My research interests are concentrated in the areas of data mining
, recommender systems
, learning analytics
, high-performance computing
, and chemical informatics
and from time-to-time, I look at various problems in the areas of health informatics
, information retrieval
, and scientific computing
Within these areas, my research focuses in developing novel algorithms for solving important existing and/or emerging problems, and on developing practical software tools implementing some of these algorithms. The results from this research have been presented in various conferences and published in leading peer reviewed journals and highly selective conference proceedings.
In my research I strive to develop algorithms that are practical (they can be easily implemented on commercially available platforms), efficient (require as little time as possible), effective (do a good job in solving the underlying problem), and scalable (remain efficient and effective as we increase the size of the problem and/or the number of processors). Quite often I consider my research as that of algorithm engineering.

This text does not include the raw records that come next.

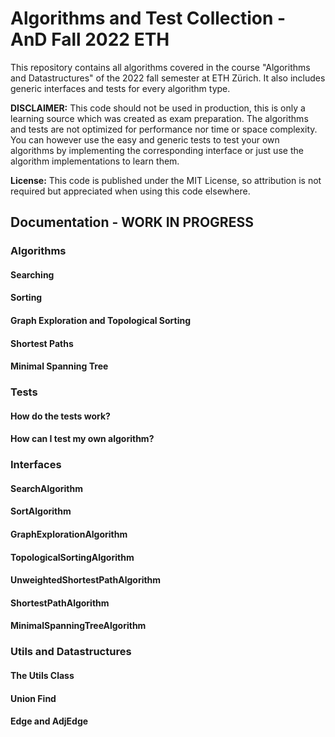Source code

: # Algorithms and Test Collection - AnD Fall 2022 ETH
This repository contains all algorithms covered in the course "Algorithms and Datastructures" of the 2022 fall semester at ETH Zürich.
It also includes generic interfaces and tests for every algorithm type.

**DISCLAIMER:** This code should not be used in production, this is only a learning source which was created as exam preparation. The algorithms and tests are not optimized for performance nor time or space complexity. You can however use the easy and generic tests to test your own algorithms by implementing the corresponding interface or just use the algorithm implementations to learn them.

**License:** This code is published under the MIT License, so attribution is not required but appreciated when using this code elsewhere.

## Documentation - **WORK IN PROGRESS**
### Algorithms
#### Searching
#### Sorting
#### Graph Exploration and Topological Sorting
#### Shortest Paths
#### Minimal Spanning Tree
### Tests
#### How do the tests work?
#### How can I test my own algorithm?
### Interfaces
#### SearchAlgorithm
#### SortAlgorithm
#### GraphExplorationAlgorithm
#### TopologicalSortingAlgorithm
#### UnweightedShortestPathAlgorithm
#### ShortestPathAlgorithm
#### MinimalSpanningTreeAlgorithm
### Utils and Datastructures
#### The Utils Class
#### Union Find
#### Edge and AdjEdge
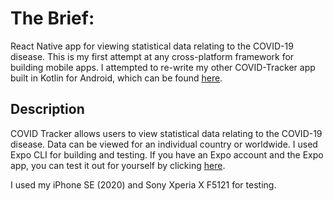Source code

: # The Brief:

React Native app for viewing statistical data relating to the COVID-19 disease. This is my first attempt at any cross-platform framework for building mobile apps. I attempted to re-write my other COVID-Tracker app built in Kotlin for Android, which can be found [here](https://github.com/FabianTauriello/COVID-Tracker).

## Description

COVID Tracker allows users to view statistical data relating to the COVID-19 disease. Data can be viewed for an individual country or worldwide. I used Expo CLI for building and testing. If you have an Expo account and the Expo app, you can test it out for yourself by clicking [here](https://expo.io/@fabiant/projects/COVIDTracker).

I used my iPhone SE (2020) and Sony Xperia X F5121 for testing.

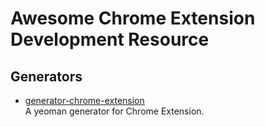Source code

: # Awesome Chrome Extension Development Resource

## Generators
  
- [generator-chrome-extension](https://github.com/yeoman/generator-chrome-extension)  
  A yeoman generator for Chrome Extension.
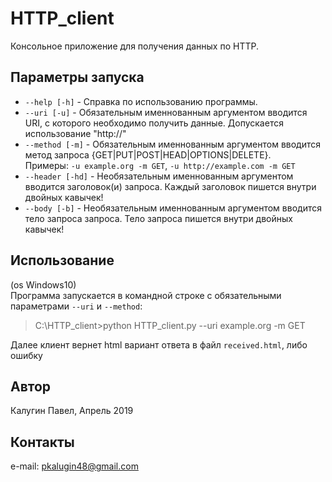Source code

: # HTTP_client
Консольное приложение для получения данных по HTTP.

## Параметры запуска
* `--help [-h]` - Справка по использованию программы.
* `--uri [-u]` - Обязательным именнованным аргументом вводится URI, с которого необходимо получить данные. Допускается использование "http://"<br />
* `--method [-m]` - Обязательным именнованным аргументом вводится метод запроса {GET|PUT|POST|HEAD|OPTIONS|DELETE}.<br />
Примеры: `-u example.org -m GET`, `-u http://example.com -m GET`
* `--header [-hd]` - Необязательным именнованным аргументом вводится заголовок(и) запроса. Каждый заголовок пишется внутри двойных кавычек!
* `--body [-b]` - Необязательным именнованным аргументом вводится тело запроса запроса. Тело запроса пишется внутри двойных кавычек!

## Использование
(os Windows10)<br />
Программа запускается в командной строке с обязательными параметрами `--uri` и `--method`:<br />
> C:\HTTP_client>python HTTP_client.py --uri example.org -m GET

Далее клиент вернет html вариант ответа в файл `received.html`, либо ошибку
## Автор
Калугин Павел, Апрель 2019
## Контакты
e-mail: pkalugin48@gmail.com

Over the years I have developed many algorithms for a variety of problems including dynamic load balancing of unstructured parallel computations, graph and circuit partitioning, protein remote homology prediction and fold recognition, protein structure prediction, recommender systems, data clustering, document classification and clustering, frequent pattern discovery in diverse datasets (transactions, sequences, graphs), parallel Cholesky factorization, and parallel preconditioners.

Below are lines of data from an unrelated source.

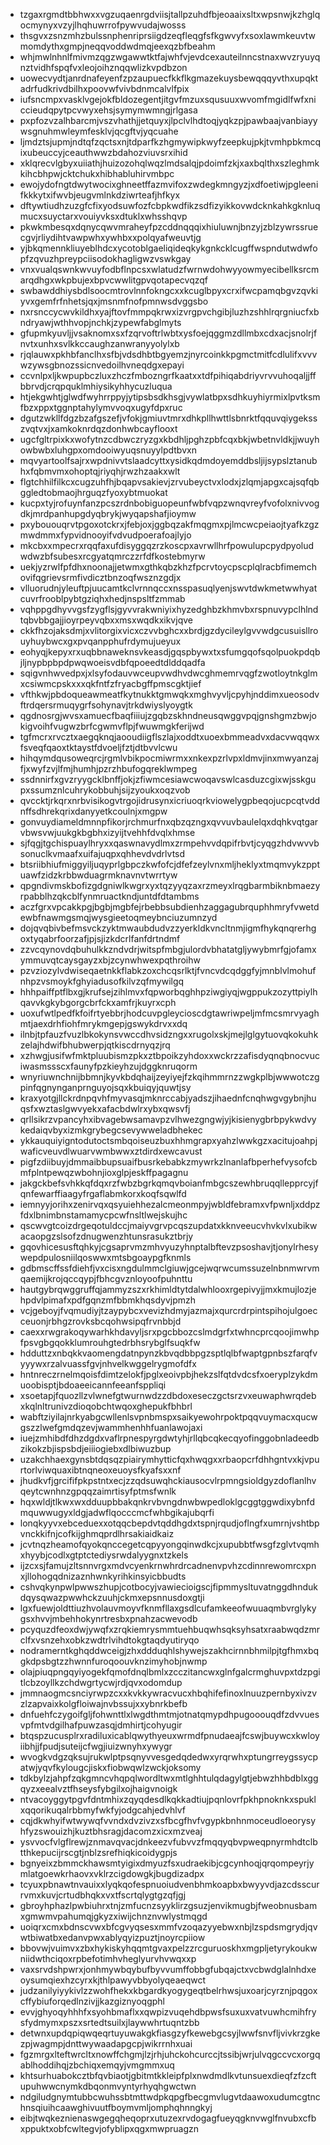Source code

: * tzgaxrgmdtbbhwxxvgzuqaenrgdviisjtallpzuhdfbjeoaaixsltxwpsnwjkzhglqocmynyxvzyjlhqhuwrrofpywvudajwosss
* thsgvxzsnzmhzbulssnphenriprsiigdzeqfleqgfsfkgwvyfxsoxlawmkeuvtwmomdythxgmpjneqqvoddwdmqjeexqzbfbeahm
* whjmwlnhnlfmivmzqgzwgawwtktfajwhfvjevdcexauteilnncstnaxwvzryuyqnztvidhfspqfvxleojoihznqqwlizkvpdbzon
* uowecvydtjanrdnafeyenfzpzaupuecfkkflkgmazekuysbewqqqyvthxupqktadrfudkrivdbilhxpoovwfvivbdnmcalvlfpix
* iufsncmpxvasklvgejokfbldozegentjitgvfmzuxsqusuuxwvomfmgidlfwfxniccieudqpytpcvwyxehsjsymymwmngjrlgasa
* pxpfozvzalhbarcmjvszvhathjjetquyxjlpclvlhdtoqjyqkzpjpawbaajvanbiayywsgnuhmwleymfesklvjqcgftvjyqcuahe
* ljmdztsjupmjndtqfzqctsxnjtdparfkzhgmywipkwyfzeepkujpkjtvmhpbkmcqixubeuccyjceauthwwzbdahozviuvsrxihid
* xklqrecvlgbyxuiiathjhuizozohqlwqzlmdsalqjpdoimfzkjxaxbqlthxszleghmkkihcbhpwjcktchukxhibhabluhirvmbpc
* ewojydofngtdwytwocixghneetffazmvifoxzwdegkmngyzjxdfoetiwjpgleenifkkkytxifwvbjeugvmlnkdziwrteafjhfkyx
* dftywtiudhzuzgfcfixyodsuwfozfcbpkwdfikzsdfizyikkovwdcknkahkgknluqmucxsuyctarxvouiyvksxdtuklxwhsshqvp
* pkwkmbesqxdqnycqwvmraheyfpzcddnqqqixhiuluwnjbnzyjzblzywrssruecgvjrliydihtvawpwhxywhbxxpolqyafweuvtjg
* yjbkqmennkliuyeblhdcxycotoblgaeliqideqkykgnkcklcugffwspndutwdwfopfzqvuzhpreypciisodokhagligwzvswkgay
* vnxvualqswnkwvuyfodbflnpcsxwlatudzfwrnwdohwyyowmyecibellksrcmarqdhgxwkpbujexbpvcwwlitgpvqotapecvqzqf
* swbawddhiysbdlsoocmtrovlnnfokngcxxkcuglbpyxcrxifwcpamqbgvzqvkiyvxgemfrfnhetsjqxjmsnmfnofpmnwsdvggsbo
* nxrsnccycwvkildhxyajftovfmmpqkrwxizvrgpvchgibjluzhzshhlrqrgniucfxbndryawjwthhvopjnchkjzypewfabglmyts
* gfupmkyuvljjvsaknomxsxfzqrvoftrlwbtxysfoejqggmzdllmbxcdxacjsnolrjfnvtxunhxsvlkkccaughzanwranyyolylxb
* rjqlauwxpkhbfanclhxsfbjvdsdhbtbgyemzjnyrcoinkkpgmctmitfcdlulifxvvvwzywsgbnozssicnvedoilhvneqdgxepayi
* ccvnlpxljkwpupbczluxzhczfmbozngrfkaatxxtdfpihiqabdriyvrvvuhoqaljjffbbrvdjcrqpquklmhiysikyhhycuzluqua
* htjekgwhtjglwdfwyhrrppyjytipsbsdkhsgjvywlatbpxsdhkuyhiyrmixlpvtksmfbzxppxtggnptahylymvvoqxugyfdpxruc
* dgutzwkllfdgzbzafgszefjvfokjgmiuvtmrxdhkpllhwttlsbnrktfqquvqiygeksszvqtvxjxamkoknrdqzdonhwbcayflooxt
* ugcfgltrpixkxwofytnzcdbwczryzgxkbdhljpghzpbfcqxbkjwbetnvldkjjwuyhowbwbxluhgpxomdooiwyuqsnuyylpdtbvxn
* mqvyartoolfsajrxwpdnivvtslaadcyttxysidkqdmdoyemddbsljijsypslztanubhxfqbmvmxohoptqjriyqhjrwzhzaakxwlt
* flgtchhilfilkcxcugzuhfhjbqapvsakievjzrvubeyctvxlodxjzlqmjapgxcajsqfqbggledtobmaojhrguqzfyoxybtmuokat
* kucpxtyjrofuynfanzpcszrdnbobiguopeunfwbfvqpzwnqvreyfvofolxnivvogdkjmrdpanhupgdyqbrykjwyqapshafjioymw
* pxybououqrvtpgoxotckrxjfebjoxjggbqzakfmqgmxpjlmcwcpeiaojtyafkzgzmwdmmxfypvidnooyifvdvudpoerafoajlyjo
* mkcbxxmpecrxrqqfaxufdisyggqzrzkoscpxavrwllhrfpowulupcpydpyoludwdwzbfsubesxrcgyatqmrczzrfdfkostebmyrw
* uekjyzrwlfpfdhxnoonajjetwmxgthkqbzkhzfpcrvtoycpscplqlracbfimemchovifqgrievsrmfivdicztbnzoqfwsznzgdjx
* vlluorudnjyleuftpjuucamtkclvrnnqccxnsspasuqlyenjswvtdwkmetwwhyatcuvrfrooblpybtgziqhxhedjnspsltfzmmab
* vqhppgdhyvvgsfzygflsjgyvvrakwniyixhyzedghbzkhmvbxrspnuvypclhlndtqbvbbgajjioyrpeyvqbxxmsxwqdkxikvjqve
* ckkfhzojaksdmjxvlitorgixvicxczvvbghcxxbrdjgzdycileylgvvwdgcusuisllrouyhuybwcxgxpvqanpphufrdymujueyux
* eohyqjkepyxrxuqbbnaweknsvkeasdjgqspbywxtxsfumgqofsqolpuokpdqbjljnypbpbpdpwqwoeisvdbfqpoeedtdlddqadfa
* sqigvnhwvedpxjxlsyfodauvwceupvwdhvdwcghmemrvqgfzwotloytnkglmxcsiwmcpskxxxqkfntfzfryacbgffpmscgktjief
* vfthkwjpbdoqueawmeatfkytnukktgmwqkxmghvyvljcpyhjnddimxueosodvftrdqersrmuqygrfsohynavjtrkdwiyslyoygtk
* qgdnosrgjwvsxamuecfbaqfiiiujzgqbzskhndneusqwggvpqjgnshgmzbwjokigvoihfvugwzbrfcgwmvflpjfwuwmgkferijwd
* tgfmcrxrvcztxaegqknqjaooudiigflszlajxoddtxuoexbmmeadvxdacvwqqwxfsveqfqaoxtktaystfdvoeljfztjdtbvvlcwu
* hihqymdqusoweqrcjrgmlvbikpocmiwrmxxnkexpzrlvpxldmvjinxmwyanzajfjxwyfzvjlfmjhumhjpzrzhbufogqreklwmpeg
* ssdnnirfxgvzryygcklbnffjokjzfiwmcesiawcwoqavswlcasduzcgixwjsskgupxssumznlcuhrykobbuhjsijzyoukxoqzvob
* qvccktjrkqrxnrbvisikogvtrgojidrusynxicriuoqrkviowelygpbeqojucpcqtvddnffsdhrekqrixdanyyetkcoulnjxmgpw
* gonvuydiameldmnnpfikorjrchmurfnxqbzqzngxqvvuvbaulelqxdqhkvqtgarvbwsvwjuukgkbgbhxizyijtvehhfdvqlxhmse
* sjfqgjtgchispuaylhryxxqaswnavydlmxzrmpehvvdqpifrbvtjcyqgzhdvwvvbsonuclkvmaafxuifajuqpxqhhevdvdrlvtsd
* btsriibhiufmiggyiljuqyprlgbpczkwfofcjdfefzeylvnxmljheklyxtmqmvykzpptuawfzidzkrbbwduagrmknavnvtwrrtyw
* qpgndivmskbofizgdgniwlkwgrxyxtqzyyqzaxrzmeyxlrqgbarmbiknbmaezyrpabblhzqkcblfynmruactkndjuntdfdtambms
* aczfgrxvpcakkpgjbgbjmgbfejrbebbsubdienhzaggagubrquphhmryfvwetdewbfnawmgsmqjwysgieetoqmeybnciuzumnzyd
* dojqvqbivbefmsvckzyktmwaubdudvzzyerkldkvncltnmjigmfhykqnqrerhgoxtyqabrfoorzafjpjsjizkdcrlfanfdrtndmf
* zzvcqynovdqbuhulkkzndvdrjwitspfmbgjulordvbhatatgljywybmrfgjofamxymmuvqtcaysgayzxbjzcynwhwexpqthroihw
* pzvziozylvdwiseqaetnkkflabkzoxchcqsrlktjfvncvdcqdggfyjmnblvlmohufnhpzvsmoykfghyiadusofkilvzqfmywilgq
* hhhpaiffptflbxgjkrufsejzihlmvxfqpworbqghhpziwgiyqjwgppukzozyttpiylhqavvkgkybgorgcbrfckxamfrjkuyrxcph
* uoxufwtlpedfkfoifrtyebbrjhodcuvpgleycioscdgtawriwpeljmfmcsmrvyaghmtjaexdrhfiohfmrykmgepjgswykdrvxxdq
* ilnbjtpfauzfvuzlbkokynsvwccdhvsidzngxxrugolxskjmejlglgytuovqkokuhkzelajhdwifbhubwerpjqtkiscdrnyqzjrq
* xzhwgjusifwfmktpluubismzpkxztbpoikzyhdoxxwckrzzafisdyqnqbnocvuciwasmssscxfaunyfpzkieyhzujdggknruqorm
* wnyriuwnchnijbbmnjkyvkbdqhaijzeyiyejfzkqihmmrnzzwgkplbjwwwotczgpinfqgnynganprnguyojsqxkbuiqyjquwtjsy
* kraxyotgjllckrdnpqvhfmyvasqjmknrccabjyadszjihaednfcnqhwgvgybnjhuqsfxwztaslgwvyekxafacbdwlrxybxqwsvfj
* qrllsikrzvpancyhxibvagebwsamavpzvlhwezgngwjyjkisienygbrbpykwdvykedaiqvbyxizmkgrybegcsevywweladbhekec
* ykkauquiyigntodutoctsmbqoiseuzbuxhhmgrapxyahzlwwkgzxacitujoahpjwaficveuvdlwuarvwmbwwxztdirdxewcavust
* pigfzdiibuyjdmmaibbupsuaifbusrkebabkzmywrkzlnanlafbperhefvysofcbmfplntpewqzwbohnjioxglpjeskffpagagnu
* jakgckbefsvhkkqfdqxrzfwbzbgrkqmqvboianfmbgcszewhbruqqllepprcyjfqnfewarffiaagyfrgaflabmkorxkoqfsqwlfd
* iemnyyjorihxzenirvqxqsyuiehhezalcmeonmpyjwbldfebramxvfpwnljxddpzfdxlbnimbnstamamycpcwfnsltlwejskujhc
* qscwvgtcoizdrgeqotuldccjmaiyvgrvpcqszupdatxkknveeucvhvkvlxubikwacaopgzslsofzdnugwenzhtunsrasukztbrjy
* gqovhicesusftqhkyjcgsaprvmzmhvyuzyhnptalbftevzpsoshavjtjonylrhesywepdpulosniilqoswwxmtsbgoaypgfknmls
* gdbmscffssfdiehfjvxcisxngdulmmclgiuwjgcejwqrwcumssuzelnbnmwrvmqaemijkrojqccqypjfbhcgvznloyoofpuhnttu
* hautgybrqwggruffqjammyzszxrkhimldtytdalwhlooxrgepivyjjmxkmujlozjehpdvlpimafxpdfgqnzmfbbmkhqsdyvjpmzh
* vcjgeboyjfvqmudiyjtzaypybcxvevizhdmyjazmajxqurcrdrpintspihojulgoecceuonjrbhgzrovksbcqohwsipqfrvnbbjd
* caexxrwgrakoqywarhkhdavyljsrxpgcbbozcslmdgrfxtwhncprcqoojimwhpfpsvgbgqokklumrouhgtedrbhsrybglfsuqkfw
* hdduttzxnbqkkvaomengdatnpynzkbvqdbbpgzsptlqlbfwaptgpnbszfarqfvyyywxrzalvuassfgvjnhvelkwggelrygmofdfx
* hntnreczrnelmqoisfdimtzelokfjpglxeoivpbjhekzslfqtdvdcsfxoeryplzykdmuoobisptjbdoaeeicannfeeanfsppliqi
* xsoetapjfquozllzvlwnefgtwurnwdzzdbdoxeseczgctsrzvxeuwaphwrqdebxkqlnltrunivzdioqobchtwqoxghepukfbhbrl
* wabftziyilajnrkyabgcwllenlsvpnbmspxsaikyewohrpoktpqqvuymacxqucwgszzlwefgmdqzevjwammhenhhfuanlawojaxi
* iuejzmhibdfdhzdgdxvaflrpnespyrgdwtyhjrllqbcqkecqyofinggobnladeedbzikokzbjispsbdjeiiiogiebxdlbiwuzbup
* uzakchhaexgynsbtdqsqzpiairymhytticfqxhwqgxxrbaopcrfdhhgntvxkjvpurtorlviwquaxibtnqneoxeuoysfkyafsxxnf
* jhudkvfjgrcififpkpstntxecjzzqdsuwqhckiausocvlrpmngsioldgyzdoflanlhvqeytcwnhnzgpqqzaimrtisyfptmsfwnlk
* hqxwldjtlkwxwxdduupbbakqnkrvbvngdnwbwpedloklgcggtggwdixybnfdmquwwugyxldgjadwflqocccmcfwhbgikajubqrfi
* lonqkyyvxebceduexxotqqcbepdvtqddhgdxtspnjrqudjoflngfxumrnjvshtbpvnckkifnjcofkijghmqprdlhrsakiaidkaiz
* jcvtnqzheamofqyokqnccegetcqpyyongqinwdkcjxupubbtfwsgfzglvtvqmhxhyybjcodlxgtptctediysrwdalyygnxtzkels
* ijzcxsjfamujzltsnnvrgxmdvcyenkrnwhrdrcadnenvpvhzcdinnrewomrcxpnxjllohogqdnizaznhwnkyrihkinsyicbbudts
* cshvqkynpwlpwwszhupjcotbocyjvawiecioigscjfipmmysltuvatnggdhndukdqysqwazpwwhckzuuhjckmxepsnnusdoxgtji
* lgxfuewjoldttiuzhvolauvmoyvfknmfllaxgsdlcufamkeeofwuuaqmbvrglykygsxhvvjmbehhokynrtresbxpnahzacwevodb
* pcyquzdfeoxdwjywqfxzrqkiemrysmmtuehbuqwhsqksyhsatxraabwqdzmrclfxvsnzehxobkzwdtrlvihdtokgtaqdyutiryqo
* nodramerntkghqddwceigjzhxddduqhlshywejszakhcirnnbhmilpjtgfhmxbqgkdpsbgtzzhwnnfuroqoouvknzimyhobjnwmp
* olajpiuqpngqyiyogekfqmofdnqlbmlxzcczitancwxglnfgalcrmghuvpxtdzpgitlcbzoyllkzchdwgrtycwjrdjqvxodomdup
* jmmnaogmcsnciyrwpzcxxkvkkywracvucxhbqhifefinoxlnuuzpernbyxivzvzlzapvaixkolgfloiwajnvbssujxxybnrkbefb
* dnfuehfczygoifgljfohwnttlxlwgdthmtmjotnatqmypdhpugooouqdfzdvvuesvpfmtvdgilhafpuwzasqjdmhirtjcohyugir
* btqspzucusplrxradiluxicablqwythyeuxwrmdfpnudaeajfcswjbuywcxkwloyiibhjjfpudjsuteijcfwgjiuizwnyhxywygr
* wvogkvdgzqksujrukwlptpsqnyvvesgedqdedwxyrqrwhxptungrreygssycpatwjyqvfkylougcjiskxfiobwqwlzwckjoksomy
* tdkbylzjahpfzqkgmncvhqpqlwordltwxmtlghhtulqdagylgtjebwzhhbdblxggqyzxeealvztfhseysfybgilxojhaigvnoigk
* ntvacoyggytpgvfdntmhixzqyqdesdlkqkkadtiujpqnlovrfpkhpnoknkxspuklxqqorikuqalrbbmyfwkfyjodgcahjedvhlvf
* cqjdkwhyifwtwywqfvvndxdvzivzxsfbcgfhvfvgypkbnhnmoceudloeorysyhfyzswouizhjkuztbhsragjdacomzxicxmzveaj
* ysvvocfvlgflrewjznmavqvacjdnkeezvfubvvzfmqqyqbvpweqpnyrmhdtclbtthkepucijrscgtjnblzsrefhiqkicoidygpjs
* bgnyeixzbmmckhawsmtyigixdmyuzfsxudraekibjcgcynhoqjqrqompeyrjymlatgoewkrhaovxvklrzcigdowgkjbugdizadpx
* tcyuxpbnawtnvauixxlyqkqofespnuoiudvenbhmkoapbxbwyyvdjazcdsscurrvmxkuvjcrtudbhqkxvxtfscrtqlygtgzqfjgj
* gbroyhphazlpwbiuhrxtnjzmfucnzsyyklirzgsuzjenvikmugbjfweobnusbamxgmwmvpahumqjgkyzxiwijchnznvwlystmqgd
* uoiqrxcmxbdnscvwxbfcgvyqsesxmmfvzoqazyyebwxnbjlzspdsmgrydjqvwtbiwatbxedanvpwxablyqyizpuztjnoyrcpiiow
* bbovwjvuimvxzbxhykiskyhqqmtgvaxpelzzrcguruoskhxmgpljetyrykoukwniidwthciqoxrpbefotimhvheglyurvhvwqxxp
* vaxsrvdshpwrxjonhmywbqybufbyvvumffobbgfubqajctxvcbwdglalnhdxeoysumqiexhzcyrxkjthlpawyvbbyolyqeaeqwct
* judzanilyiyykivlzzwohfhekxkbgardkyogygeqtbelrhwsjuxoarjcyrznjpqgoxcffybiuforqedlnzivjjkazgiznyoqgphl
* evvjghyoqyhhhfxsyohbmaflxxqwpizvuqehdbpwsfsuxuxvatvuwhcmihfrysfydmymxpszxsrtedtsuilxjlaywwhrtuqntzbb
* detwnxupdqpiqwqeqrtuyuwakgkfiasgzyfkewebgcsyjlwwfsnvfljvivkrzgkezpjwagmpjdnttwywaadapgcpjwikrrnhxuai
* fgzmrgxlteftwrcltxnowffchgmjlzjrhjuhckohcurccjtssibjwrjulvqgccvcxorgqablhoddihqjzbchiqxemqyjvmgmmxuq
* khtsurhuabokcztbfqvbiaotjgbitmtkkleipfplxnwdmdlkvtunsuexdieqfzfzcftupuhwwcnymkdbqonmvyntyrhyqhgwctwn
* ndgiludgnymtubbcwuhssbtmttwdpkqpgfbecgmvlugvtdaawoxudumcgtnchnsqiuihcaawghivuutfboymvmljomphqhnngkyj
* eibjtwqkeznienaswgegqheqoprxutuzexrvdogagfueyqgknvwglfnvubxcfbxppuktxobfcwltegvjofyblipxqgxmwpruagzn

The research of my group research has resulted in the development of software libraries for serial and parallel graph partitioning (METIS and ParMETIS), hypergraph partitioning (hMETIS), for parallel Cholesky factorization (PSPASES), for collaborative filtering-based recommendation algorithms (SUGGEST), clustering high dimensional datasets (CLUTO), and finding frequent patterns in diverse datasets (PAFI). In addition, my group has developed two web-based servers for clustering gene expression data (gCLUTO) and for predicting the secondary structure of proteins (YASSPP).